### Stored data entries
◇ ◇ ◇ ◇
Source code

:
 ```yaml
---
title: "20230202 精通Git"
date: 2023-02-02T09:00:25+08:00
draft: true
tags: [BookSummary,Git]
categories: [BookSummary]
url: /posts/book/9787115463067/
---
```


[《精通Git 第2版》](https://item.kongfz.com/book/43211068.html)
◇ ◇ ◇ ◇
### YOUR ASSIGNMENT
Could you filter the entries above for lines holding the string "精通Git" and copy them?

### EXERCISE OUTPUT
title: "20230202 精通Git"
[《精通Git 第2版》](https://item.kongfz.com/book/43211068.html)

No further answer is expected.